Beberapa hari yang lalu saya mendapat telepon dari seorang teman, kami mengobrol banyak tentang banyak hal sehingga tidak terasa hampir satu jam dan telinga mulai memanas. Dari nomor telepon yang digunakan, penulis tahu kalau teman menggunakan telepon lokal. Dengan menyingkirkan perasaan tidak enak, saya bertanya apakah teman tidak akan keberatan membayar biaya telepon yang pasti membengkak. Teman dengan santai menjawab, ” ini telepon kantor kok..” Beberapa kali dalam seminggu, saya juga membuat janji chatting dengan sejumlah teman pada saat jam kantor. Tentu saja, teman-teman yang berstatus karyawan menggunakan media internet yang ada di kantornya untuk berkomunikasi. Saking asyiknya, terkadang kami menghabiskan beberapa jam hanya untuk ’ngobrol’ ngalor-ngidul.

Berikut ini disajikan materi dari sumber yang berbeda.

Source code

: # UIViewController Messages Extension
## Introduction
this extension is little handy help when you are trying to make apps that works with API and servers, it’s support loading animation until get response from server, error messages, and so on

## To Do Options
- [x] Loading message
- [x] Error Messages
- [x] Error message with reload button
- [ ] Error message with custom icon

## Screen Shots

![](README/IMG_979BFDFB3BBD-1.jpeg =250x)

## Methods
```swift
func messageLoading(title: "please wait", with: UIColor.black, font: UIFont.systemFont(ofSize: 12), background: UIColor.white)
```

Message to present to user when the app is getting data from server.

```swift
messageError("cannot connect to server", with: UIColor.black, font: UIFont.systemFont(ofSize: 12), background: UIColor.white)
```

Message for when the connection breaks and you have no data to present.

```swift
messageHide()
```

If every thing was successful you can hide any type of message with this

Teknologi komunikasi di tempat kerja ternyata tidak saja mempermudah pekerjaan kantor, tapi juga mempermudah komunikasi pribadi yang sama sekali tidak berhubungan dengan pekerjaan. Hal ini menjadi sangat menarik untuk dibahas. Pada era globalisasi, penerapan teknologi menjadi suatu kebutuhan dan seringkali menjadi indikator kemajuan suatu perusahaan. Ironisnya, penerapan teknologi yang diharapkan dapat meningkatkan produktivitas dan efektivitas kerja, ternyata menimbulkan pula social loafing dan hambatan dalam kerja. Peningkatan pembelanjaan, pelatihan, biaya-biaya manajemen yang terkait dengan teknologi komunikasi, ternyata juga diikuti oleh perilaku pemanfaatan teknologi yang tidak pada tempatnya. Semakin banyak organisasi menyalurkan uang ke arah teknologi komunikasi maka semakin besar pengeluaran yang terjadi.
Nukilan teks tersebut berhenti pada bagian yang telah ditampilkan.